(Source texts of formatted documents)
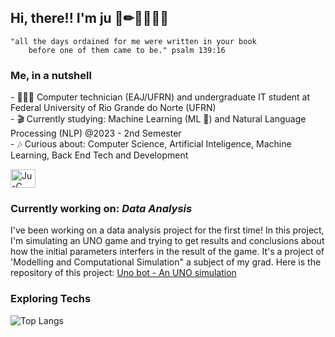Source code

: <h2> Hi, there!! I'm ju 🔭✏👩🏾‍💻✨ </h2>

```quote
"all the days ordained for me were written in your book
    before one of them came to be." psalm 139:16
```
<h3> Me, in a nutshell</h3>
<div>
  <p>
- 👩🏾‍🎓 Computer technician (EAJ/UFRN) and undergraduate IT student at Federal University of Rio Grande do Norte (UFRN) <br>
- 🎬 Currently studying: Machine Learning (ML 🤯)  and Natural Language Processing (NLP) @2023 - 2nd Semester <br>
- 🎶 Curious about: Computer Science, Artificial Inteligence, Machine Learning, Back End Tech and Development
    </p>
<img align="center" alt="Ju-C" height="30" width="40" src="https://cdn.jsdelivr.net/gh/devicons/devicon/icons/python/python-original.svg">

<h3> Currently working on: <i> Data Analysis</i> </h3>
I've been working on a data analysis project for the first time! In this project, I'm simulating an UNO game and trying to get results and conclusions about how the initial parameters interfers in the result of the game. It's a project of 'Modelling and Computational Simulation" a subject of my grad. Here is the repository of this project: <a href="https://github.com/julianasantiago100/uno_simulation">Uno bot - An UNO simulation </a>

<h3> Exploring Techs</h3>

![Top Langs](https://github-readme-stats.vercel.app/api/top-langs/?username=julianasantiago100&layout=compact&theme=gruvbox)

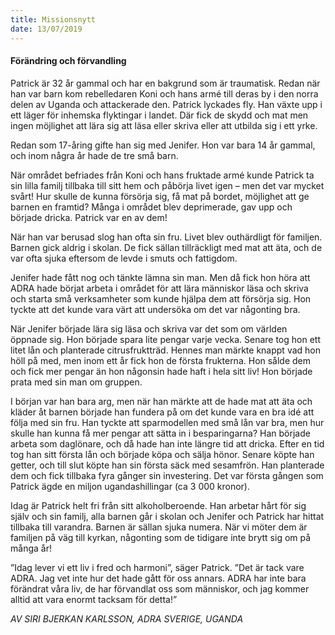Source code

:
 ```yaml
---
title: Missionsnytt
date: 13/07/2019
---
```


#### Förändring och förvandling

Patrick är 32 år gammal och har en bakgrund som är traumatisk. Redan när han var barn kom rebelledaren Koni och hans armé till deras by i den norra delen av Uganda och attackerade den. Patrick lyckades fly. Han växte upp i ett läger för inhemska flyktingar i landet. Där fick de skydd och mat men ingen möjlighet att lära sig att läsa eller skriva eller att utbilda sig i ett yrke. 

Redan som 17-åring gifte han sig med Jenifer. Hon var bara 14 år gammal, och inom några år hade de tre små barn.

När området befriades från Koni och hans fruktade armé kunde Patrick ta sin lilla familj tillbaka till sitt hem och påbörja livet igen – men det var mycket svårt! Hur skulle de kunna försörja sig, få mat på bordet, möjlighet att ge barnen en framtid? Många i området blev deprimerade, gav upp och började dricka. Patrick var en av dem! 

När han var berusad slog han ofta sin fru. Livet blev outhärdligt för familjen. Barnen gick aldrig i skolan. De fick sällan tillräckligt med mat att äta, och de var ofta sjuka eftersom de levde i smuts och fattigdom. 

Jenifer hade fått nog och tänkte lämna sin man. Men då fick hon höra att ADRA hade börjat arbeta i området för att lära människor läsa och skriva och starta små verksamheter som kunde hjälpa dem att försörja sig. Hon tyckte att det kunde vara värt att undersöka om det var någonting bra. 

När Jenifer började lära sig läsa och skriva var det som om världen öppnade sig. Hon började spara lite pengar varje vecka. Senare tog hon ett litet lån och planterade citrusfruktträd. Hennes man märkte knappt vad hon höll på med, men inom ett år fick hon de första frukterna. Hon sålde dem och fick mer pengar än hon någonsin hade haft i hela sitt liv! Hon började prata med sin man om gruppen. 

I början var han bara arg, men när han märkte att de hade mat att äta och kläder åt barnen började han fundera på om det kunde vara en bra idé att följa med sin fru. Han tyckte att sparmodellen med små lån var bra, men hur skulle han kunna få mer pengar att sätta in i besparingarna? Han började arbeta som daglönare, och då hade han inte längre tid att dricka. Efter en tid tog han sitt första lån och började köpa och sälja hönor. Senare köpte han getter, och till slut köpte han sin första säck med sesamfrön. Han planterade dem och fick tillbaka fyra gånger sin investering. Det var första gången som Patrick ägde en miljon ugandashillingar (ca 3 000 kronor).

Idag är Patrick helt fri från sitt alkoholberoende. Han arbetar hårt för sig själv och sin familj, alla barnen går i skolan och Jenifer och Patrick har hittat tillbaka till varandra. Barnen är sällan sjuka numera. När vi möter dem är familjen på väg till kyrkan, någonting som de tidigare inte brytt sig om på många år!

”Idag lever vi ett liv i fred och harmoni”, säger Patrick. ”Det är tack vare ADRA. Jag vet inte hur det hade gått för oss annars. ADRA har inte bara förändrat våra liv, de har förvandlat oss som människor, och jag kommer alltid att vara enormt tacksam för detta!”

_AV SIRI BJERKAN KARLSSON, ADRA SVERIGE, UGANDA_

- **GOAL OF THE EXERCISE**:
The expected result is every line above containing the string "Currently".

- **TASK RESPONSE**:
- 🎬 Currently studying: Machine Learning (ML 🤯)  and Natural Language Processing (NLP) @2023 - 2nd Semester <br>
<h3> Currently working on: <i> Data Analysis</i> </h3>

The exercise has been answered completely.